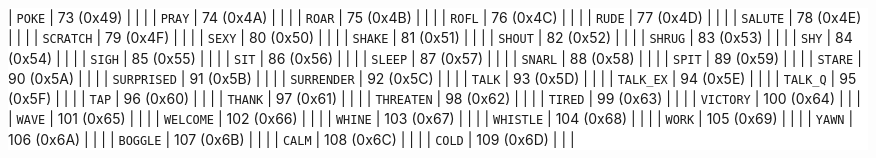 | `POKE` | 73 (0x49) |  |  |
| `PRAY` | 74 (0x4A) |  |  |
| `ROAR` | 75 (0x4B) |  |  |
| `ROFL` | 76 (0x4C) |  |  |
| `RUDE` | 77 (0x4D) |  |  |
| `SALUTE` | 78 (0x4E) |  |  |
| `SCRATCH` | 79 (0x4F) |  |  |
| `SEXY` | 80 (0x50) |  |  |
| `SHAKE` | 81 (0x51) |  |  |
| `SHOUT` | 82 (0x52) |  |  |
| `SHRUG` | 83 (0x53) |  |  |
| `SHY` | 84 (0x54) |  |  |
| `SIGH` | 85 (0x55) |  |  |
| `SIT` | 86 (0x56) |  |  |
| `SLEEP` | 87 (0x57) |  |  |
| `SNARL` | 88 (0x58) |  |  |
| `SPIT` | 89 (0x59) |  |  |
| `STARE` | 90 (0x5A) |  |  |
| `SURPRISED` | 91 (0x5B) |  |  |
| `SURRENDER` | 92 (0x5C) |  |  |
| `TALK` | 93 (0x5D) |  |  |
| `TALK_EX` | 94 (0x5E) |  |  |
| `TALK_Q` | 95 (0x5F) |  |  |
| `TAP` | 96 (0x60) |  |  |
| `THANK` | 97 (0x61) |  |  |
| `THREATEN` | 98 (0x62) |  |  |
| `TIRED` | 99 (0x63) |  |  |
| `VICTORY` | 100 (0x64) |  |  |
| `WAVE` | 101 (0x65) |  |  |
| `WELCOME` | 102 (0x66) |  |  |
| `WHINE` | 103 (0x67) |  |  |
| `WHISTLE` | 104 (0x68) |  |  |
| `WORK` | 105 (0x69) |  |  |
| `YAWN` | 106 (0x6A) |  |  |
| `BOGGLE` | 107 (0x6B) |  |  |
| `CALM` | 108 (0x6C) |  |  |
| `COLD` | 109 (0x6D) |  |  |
===============
ACTIVITY → Reproduce each line of the entries above from the one containing "96 (0x60) |" through the last, exactly, and no other line.

ANSWER AREA →
| `TAP` | 96 (0x60) |  |  |
| `THANK` | 97 (0x61) |  |  |
| `THREATEN` | 98 (0x62) |  |  |
| `TIRED` | 99 (0x63) |  |  |
| `VICTORY` | 100 (0x64) |  |  |
| `WAVE` | 101 (0x65) |  |  |
| `WELCOME` | 102 (0x66) |  |  |
| `WHINE` | 103 (0x67) |  |  |
| `WHISTLE` | 104 (0x68) |  |  |
| `WORK` | 105 (0x69) |  |  |
| `YAWN` | 106 (0x6A) |  |  |
| `BOGGLE` | 107 (0x6B) |  |  |
| `CALM` | 108 (0x6C) |  |  |
| `COLD` | 109 (0x6D) |  |  |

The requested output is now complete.